Further, such records will determine if action items from previous reviews have been dealt with or not. Any 3rd party auditor worth his/her salt would not accept not having access to such records.
All of the records are protected by confidentiality clauses and, I can guarantee to you that it happens hundreds of time every day, around the World and, still, you will never see that (leaked information) on the front page of the NY Times, Wall Street Journal, or any other newspaper anywhere. The Regulatory Auditors approach to review of records is different.
Waiting for the return fire....
Not to pick a fight, but could you cite chapter and verse in the requirements for 3rd party auditors that they have to see the CONTENT of the management review versus the fact the management review process exists?
It seems to me the methodology you describe treads dangerously close on the auditor making a DECISION about the
efficacy of the management review versus the
presence of a management review.
Determining the presence seems a viable audit function. Determining whether the content meets the auditor's concept of "
minimum requirements for input and output are being satisfied" seems more like an advising or consulting function than auditing.
One of the major complaints I hear about third party auditors is
"they tried to tell me how to run my business."
Next, the auditor will be determining whether the method of training an employee to perform a task is sufficient. Following that, the auditor will reinspect product and determine the inspection process is inadequate and that there is insufficient attention to transferring information to a continuous improvement program.
After that, the auditor will determine whether the Contract Review process is adequate and whether the auditee is charging too much or not enough money for a product or service.
Perhaps the auditor will take biological samples from surfaces in the lavatory and determine the infrastructure does not meet the auditor's concept of hygiene.
All of these items, of course, are spelled out specifically in EVERY third party registrar contract that the auditee will comply with any request by an auditor, no matter whether the auditor can cite a Standard clause to justify the request.
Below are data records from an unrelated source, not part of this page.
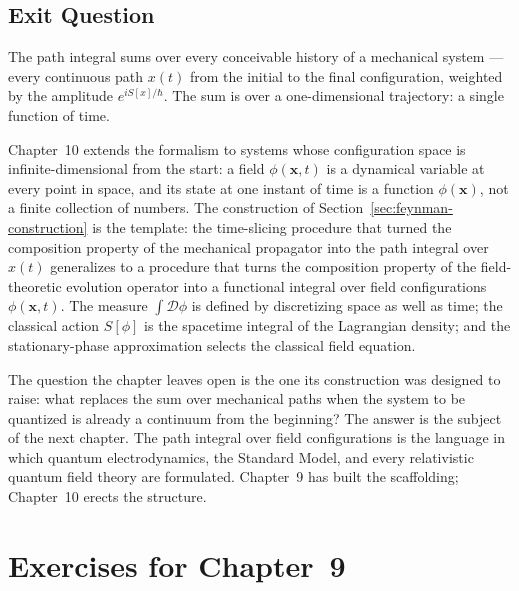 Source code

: \subsection{Exit Question}

The path integral sums over every conceivable history of a mechanical system --- every continuous path $x(t)$ from the initial to the final configuration, weighted by the amplitude $e^{iS[x]/\hbar}$. The sum is over a one-dimensional trajectory: a single function of time.

Chapter~10 extends the formalism to systems whose configuration space is infinite-dimensional from the start: a field $\phi(\bm x, t)$ is a dynamical variable at every point in space, and its state at one instant of time is a function $\phi(\bm x)$, not a finite collection of numbers. The construction of Section~\ref{sec:feynman-construction} is the template: the time-slicing procedure that turned the composition property of the mechanical propagator into the path integral over $x(t)$ generalizes to a procedure that turns the composition property of the field-theoretic evolution operator into a functional integral over field configurations $\phi(\bm x, t)$. The measure $\int\mathcal{D}\phi$ is defined by discretizing space as well as time; the classical action $S[\phi]$ is the spacetime integral of the Lagrangian density; and the stationary-phase approximation selects the classical field equation.

The question the chapter leaves open is the one its construction was designed to raise: what replaces the sum over mechanical paths when the system to be quantized is already a continuum from the beginning? The answer is the subject of the next chapter. The path integral over field configurations is the language in which quantum electrodynamics, the Standard Model, and every relativistic quantum field theory are formulated. Chapter~9 has built the scaffolding; Chapter~10 erects the structure.


\section{Exercises for Chapter~9}

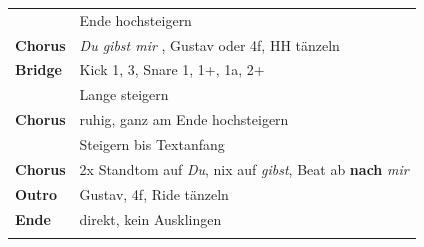 \begin{tabular}{p{1.6cm}l}
	                & Ende hochsteigern                                                                       \\
	\textbf{Chorus} & \textit{Du gibst mir} \highlight{Break}\color{black}, Gustav oder 4f, HH tänzeln                     \\
	\textbf{Bridge} & Kick 1, 3, Snare 1, 1+, 1a, 2+                                                          \\
	                & Lange steigern                                                                          \\
	\textbf{Chorus} & ruhig, ganz am Ende hochsteigern                                                        \\
	                & Steigern bis Textanfang                                                                 \\
	\textbf{Chorus} & 2x Standtom auf \textit{Du}, nix auf \textit{gibst}, Beat ab \textbf{nach} \textit{mir} \\
	\textbf{Outro}  & Gustav, 4f, Ride tänzeln                                                                \\
	\textbf{Ende}   & direkt, kein Ausklingen                                                                 \\
	                &                                                                                         \\
\end{tabular}

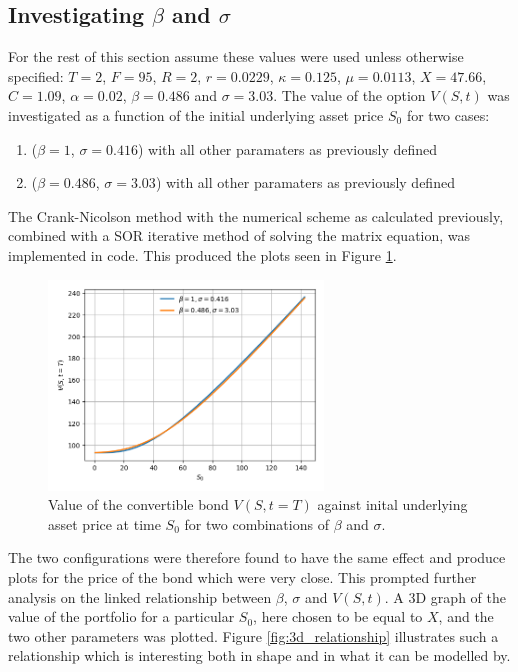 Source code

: \documentclass{article}
\begin{document}
\subsection{Investigating $\beta$ and $\sigma$}
For the rest of this section assume these values were used unless otherwise specified:
$T=2$, $F=95$, $R=2$, $r=0.0229$, $\kappa=0.125$, $\mu=0.0113$, $X=47.66$, $C=1.09$, $\alpha=0.02$, $\beta=0.486$ and $\sigma=3.03$.
The value of the option $V(S,t)$ was investigated as a function of the initial underlying asset
price $S_0$ for two cases:
\begin{enumerate}[1)]
  \item ($\beta=1$, $\sigma=0.416$) with all other paramaters as previously defined
  \item ($\beta=0.486$, $\sigma=3.03$) with all other paramaters as previously defined
\end{enumerate}
The Crank-Nicolson method with the numerical scheme as calculated previously, combined with a SOR iterative method of solving the matrix equation, was implemented in code.
This produced the plots seen in Figure \ref{fig:varying_s}.
\clearpage
\begin{figure}[!th]
\includegraphics[width=0.65\textwidth,center]{../images/european_varying_s.png}
\caption{Value of the convertible bond $V(S,t=T)$ against inital underlying asset price at time $S_0$ for two combinations of $\beta$ and $\sigma$.}
\label{fig:varying_s}
\end{figure}
The two configurations were therefore found to have the same effect and produce plots for the price of the bond which were very close.
This prompted further analysis on the linked relationship between $\beta$, $\sigma$ and $V(S,t)$.
A 3D graph of the value of the portfolio for a particular $S_0$, here chosen to be equal to $X$, and the two other parameters was plotted.
Figure \ref{fig:3d_relationship} illustrates such a relationship which is interesting both in shape and in what it can be modelled by.
\end{document}

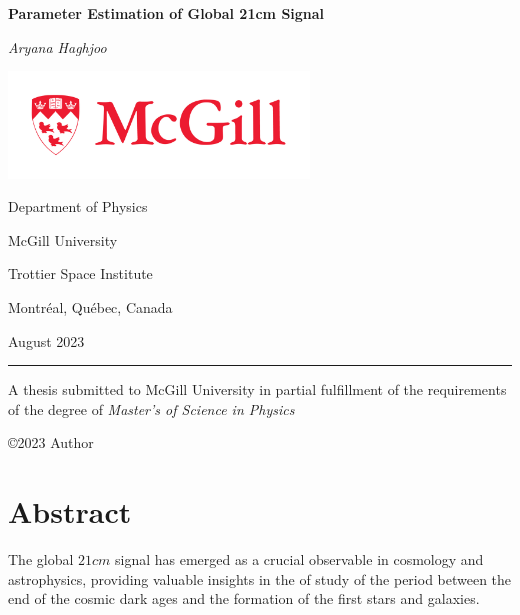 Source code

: \documentclass[12pt, TexShade, letterpaper]{report}
\author{\textcopyright Author, August, 2020}
\date{}
\renewcommand{\chaptermark}[1]{\markboth{#1}{}} %
\begin{document}
\begin{titlepage}
		\begin{center}
			\vspace*{0.5cm}

			\LARGE
			\textbf{Parameter Estimation of Global 21cm Signal}
			\vspace{1cm}
			
			\textit{Aryana Haghjoo}
			
			\vspace{1cm}
			
			\includegraphics[width=0.6\textwidth]{McGill_logo.png}
			
			\vspace{1cm}
			
			\Large
			Department of Physics
			
			\vspace{-5mm}
			McGill University
			
			\vspace{-5mm}
			Trottier Space Institute
			
			\vspace{-5mm}
			Montr\'eal, Qu\'ebec, Canada
			
			\vspace{5mm}
			August 2023
			\small
			\vspace{0.5cm}
			{\color{red} \hrule height 0.75mm}
			
			\vspace{0.2cm}
			
			A thesis submitted to McGill University in partial fulfillment of the requirements of the degree of
			\emph{Master's of Science in Physics}
		
			\copyright\hspace{0.5mm}2023 Author
			
		\end{center}
	\end{titlepage}
\setlength{\voffset}{2cm}
\renewcommand{\chaptermark}[1]{%
	\markboth{\thechapter.\ #1}{}}
\chapter*{Abstract}
	\label{chap:engAbstract}
The global $21cm$ signal has emerged as a crucial observable in cosmology and astrophysics, providing valuable insights in the of study of the period between the end of the cosmic dark ages and the formation of the first stars and galaxies.\par
\end{document}
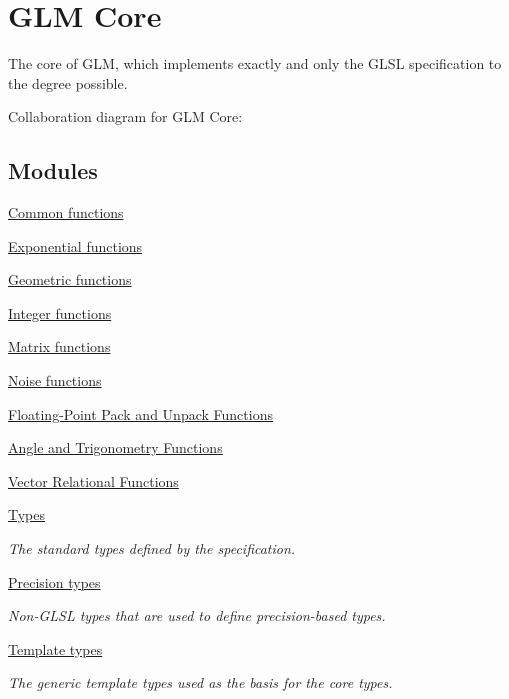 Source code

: \hypertarget{group__core}{}\section{G\+L\+M Core}
\label{group__core}


The core of G\+L\+M, which implements exactly and only the G\+L\+S\+L specification to the degree possible.  


Collaboration diagram for G\+L\+M Core\+:
\subsection*{Modules}
\begin{DoxyCompactItemize}
\item 
\hyperlink{group__core__func__common}{Common functions}
\item 
\hyperlink{group__core__func__exponential}{Exponential functions}
\item 
\hyperlink{group__core__func__geometric}{Geometric functions}
\item 
\hyperlink{group__core__func__integer}{Integer functions}
\item 
\hyperlink{group__core__func__matrix}{Matrix functions}
\item 
\hyperlink{group__core__func__noise}{Noise functions}
\item 
\hyperlink{group__core__func__packing}{Floating-\/\+Point Pack and Unpack Functions}
\item 
\hyperlink{group__core__func__trigonometric}{Angle and Trigonometry Functions}
\item 
\hyperlink{group__core__func__vector__relational}{Vector Relational Functions}
\item 
\hyperlink{group__core__types}{Types}
\begin{DoxyCompactList}\small\item\em The standard types defined by the specification. \end{DoxyCompactList}\item 
\hyperlink{group__core__precision}{Precision types}
\begin{DoxyCompactList}\small\item\em Non-\/\+G\+L\+S\+L types that are used to define precision-\/based types. \end{DoxyCompactList}\item 
\hyperlink{group__core__template}{Template types}
\begin{DoxyCompactList}\small\item\em The generic template types used as the basis for the core types. \end{DoxyCompactList}\end{DoxyCompactItemize}


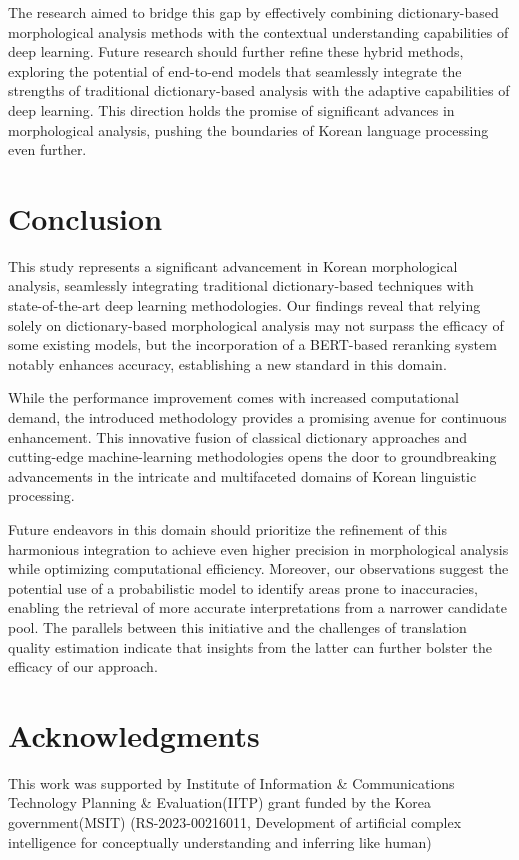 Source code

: \documentclass[AMS,STIX2COL]{WileyNJD-v2}
\begin{document}
    The research aimed to bridge this gap by effectively combining dictionary-based morphological analysis methods with the contextual understanding capabilities of deep learning.
    Future research should further refine these hybrid methods, exploring the potential of end-to-end models that seamlessly integrate the strengths of traditional dictionary-based analysis with the adaptive capabilities of deep learning.
    This direction holds the promise of significant advances in morphological analysis, pushing the boundaries of Korean language processing even further.


    \section{Conclusion}\label{sec:conclusion}

    This study represents a significant advancement in Korean morphological analysis, seamlessly integrating traditional dictionary-based techniques with state-of-the-art deep learning methodologies.
    Our findings reveal that relying solely on dictionary-based morphological analysis may not surpass the efficacy of some existing models, but the incorporation of a BERT-based reranking system notably enhances accuracy, establishing a new standard in this domain.

    While the performance improvement comes with increased computational demand, the introduced methodology provides a promising avenue for continuous enhancement.
    This innovative fusion of classical dictionary approaches and cutting-edge machine-learning methodologies opens the door to groundbreaking advancements in the intricate and multifaceted domains of Korean linguistic processing.

    Future endeavors in this domain should prioritize the refinement of this harmonious integration to achieve even higher precision in morphological analysis while optimizing computational efficiency.
    Moreover, our observations suggest the potential use of a probabilistic model to identify areas prone to inaccuracies, enabling the retrieval of more accurate interpretations from a narrower candidate pool.
    The parallels between this initiative and the challenges of translation quality estimation indicate that insights from the latter can further bolster the efficacy of our approach.


    \section*{Acknowledgments}
    This work was supported by Institute of Information \& Communications Technology Planning \& Evaluation(IITP) grant funded by the Korea government(MSIT) (RS-2023-00216011, Development of artificial complex intelligence for conceptually understanding and inferring like human)


    
\end{document}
Although I, personally, argue for open disclosure by management, I recognize and respect the right (even necessity) for some managements to keep things VERY CLOSE to their vests. Coming from a background of dealing with mergers and acquisitions and public offerings of debt and equities, I can see where some managements may be very loathe to disclose information for fear of regulators pawing through back history to see who might have garnered inside information on a pending transaction.
The option, of course, is for managements to keep TWO sets of management review minutes - one for their own personal use and one for the auditor (smell kind of like Enron to anyone?)
If anyone senses a strong odor of irony here, it is all intended.